▼▼▼
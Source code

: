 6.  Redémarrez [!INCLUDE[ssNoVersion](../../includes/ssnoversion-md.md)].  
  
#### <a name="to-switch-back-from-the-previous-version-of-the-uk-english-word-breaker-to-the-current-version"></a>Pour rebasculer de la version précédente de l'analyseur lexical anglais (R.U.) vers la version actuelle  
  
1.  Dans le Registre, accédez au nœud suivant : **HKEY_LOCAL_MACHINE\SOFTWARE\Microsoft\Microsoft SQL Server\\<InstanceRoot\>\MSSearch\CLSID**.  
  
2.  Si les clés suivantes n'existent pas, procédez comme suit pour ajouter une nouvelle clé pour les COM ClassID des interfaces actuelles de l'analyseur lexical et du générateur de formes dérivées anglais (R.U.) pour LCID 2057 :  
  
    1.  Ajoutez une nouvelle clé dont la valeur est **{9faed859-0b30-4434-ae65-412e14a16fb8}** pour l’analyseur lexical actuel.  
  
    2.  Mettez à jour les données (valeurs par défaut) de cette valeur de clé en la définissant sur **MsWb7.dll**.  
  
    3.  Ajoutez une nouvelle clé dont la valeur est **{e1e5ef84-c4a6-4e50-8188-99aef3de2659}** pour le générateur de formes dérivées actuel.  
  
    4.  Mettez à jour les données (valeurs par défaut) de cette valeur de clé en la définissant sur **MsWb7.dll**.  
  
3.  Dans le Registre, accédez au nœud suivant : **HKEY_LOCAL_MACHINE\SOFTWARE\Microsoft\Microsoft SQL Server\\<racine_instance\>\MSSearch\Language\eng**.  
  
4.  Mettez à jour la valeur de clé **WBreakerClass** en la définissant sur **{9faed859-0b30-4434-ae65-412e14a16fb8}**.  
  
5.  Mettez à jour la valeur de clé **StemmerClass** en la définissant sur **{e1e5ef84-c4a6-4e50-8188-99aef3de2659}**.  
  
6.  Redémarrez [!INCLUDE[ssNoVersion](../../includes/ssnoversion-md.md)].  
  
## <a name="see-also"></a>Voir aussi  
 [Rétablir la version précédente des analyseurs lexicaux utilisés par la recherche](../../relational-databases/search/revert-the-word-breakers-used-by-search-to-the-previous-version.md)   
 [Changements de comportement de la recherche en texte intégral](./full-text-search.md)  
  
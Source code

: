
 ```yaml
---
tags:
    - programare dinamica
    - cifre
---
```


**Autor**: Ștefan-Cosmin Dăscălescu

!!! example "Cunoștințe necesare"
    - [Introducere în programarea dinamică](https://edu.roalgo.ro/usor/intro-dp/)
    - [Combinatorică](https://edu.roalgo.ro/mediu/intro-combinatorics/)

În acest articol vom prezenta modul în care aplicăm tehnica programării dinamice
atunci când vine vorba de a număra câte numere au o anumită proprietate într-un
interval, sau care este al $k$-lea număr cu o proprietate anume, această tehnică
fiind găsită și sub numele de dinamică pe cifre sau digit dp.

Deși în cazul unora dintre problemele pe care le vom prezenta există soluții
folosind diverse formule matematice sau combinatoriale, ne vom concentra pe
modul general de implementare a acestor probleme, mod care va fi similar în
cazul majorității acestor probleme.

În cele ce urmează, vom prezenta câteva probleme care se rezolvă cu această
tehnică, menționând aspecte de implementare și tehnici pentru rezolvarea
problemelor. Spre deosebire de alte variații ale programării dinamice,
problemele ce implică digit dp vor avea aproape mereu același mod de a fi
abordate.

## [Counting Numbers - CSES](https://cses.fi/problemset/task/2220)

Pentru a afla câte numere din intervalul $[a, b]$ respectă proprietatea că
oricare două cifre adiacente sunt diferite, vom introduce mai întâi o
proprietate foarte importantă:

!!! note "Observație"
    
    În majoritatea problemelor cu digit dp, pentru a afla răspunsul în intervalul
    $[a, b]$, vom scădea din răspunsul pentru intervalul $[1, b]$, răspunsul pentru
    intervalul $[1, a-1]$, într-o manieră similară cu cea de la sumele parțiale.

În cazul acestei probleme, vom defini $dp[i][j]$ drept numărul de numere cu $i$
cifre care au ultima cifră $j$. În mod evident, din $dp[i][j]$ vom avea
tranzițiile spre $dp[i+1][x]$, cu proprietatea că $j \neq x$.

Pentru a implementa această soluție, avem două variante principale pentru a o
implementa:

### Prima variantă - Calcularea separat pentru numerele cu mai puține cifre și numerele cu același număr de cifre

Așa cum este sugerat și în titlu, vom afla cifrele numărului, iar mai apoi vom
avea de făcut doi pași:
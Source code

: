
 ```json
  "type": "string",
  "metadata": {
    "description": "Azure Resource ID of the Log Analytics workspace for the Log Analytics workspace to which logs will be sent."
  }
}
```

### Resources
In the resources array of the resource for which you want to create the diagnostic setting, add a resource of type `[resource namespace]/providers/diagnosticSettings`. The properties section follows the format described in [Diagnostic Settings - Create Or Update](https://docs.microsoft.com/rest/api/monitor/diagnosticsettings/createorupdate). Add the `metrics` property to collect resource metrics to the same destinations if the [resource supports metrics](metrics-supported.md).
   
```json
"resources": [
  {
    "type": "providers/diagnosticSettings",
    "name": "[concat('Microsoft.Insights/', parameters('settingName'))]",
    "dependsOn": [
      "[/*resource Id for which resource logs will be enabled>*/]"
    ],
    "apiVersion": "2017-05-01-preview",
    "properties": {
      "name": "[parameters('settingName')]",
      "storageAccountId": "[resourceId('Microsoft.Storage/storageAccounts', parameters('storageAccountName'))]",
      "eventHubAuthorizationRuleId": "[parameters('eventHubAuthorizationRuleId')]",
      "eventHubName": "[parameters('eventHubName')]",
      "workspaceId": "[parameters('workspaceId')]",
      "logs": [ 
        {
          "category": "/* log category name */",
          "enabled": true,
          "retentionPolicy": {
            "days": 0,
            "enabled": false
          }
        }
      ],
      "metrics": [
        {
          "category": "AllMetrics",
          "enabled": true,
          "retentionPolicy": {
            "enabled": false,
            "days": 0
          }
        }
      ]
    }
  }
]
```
▲▲▲
**Task description**
Each line from the top of the records through the one with "Si les clés" should be returned exactly. Leave out everything else.

**Your solution**
Source code

: 6.  Redémarrez [!INCLUDE[ssNoVersion](../../includes/ssnoversion-md.md)].  
  
#### <a name="to-switch-back-from-the-previous-version-of-the-uk-english-word-breaker-to-the-current-version"></a>Pour rebasculer de la version précédente de l'analyseur lexical anglais (R.U.) vers la version actuelle  
  
1.  Dans le Registre, accédez au nœud suivant : **HKEY_LOCAL_MACHINE\SOFTWARE\Microsoft\Microsoft SQL Server\\<InstanceRoot\>\MSSearch\CLSID**.  
  
2.  Si les clés suivantes n'existent pas, procédez comme suit pour ajouter une nouvelle clé pour les COM ClassID des interfaces actuelles de l'analyseur lexical et du générateur de formes dérivées anglais (R.U.) pour LCID 2057 :  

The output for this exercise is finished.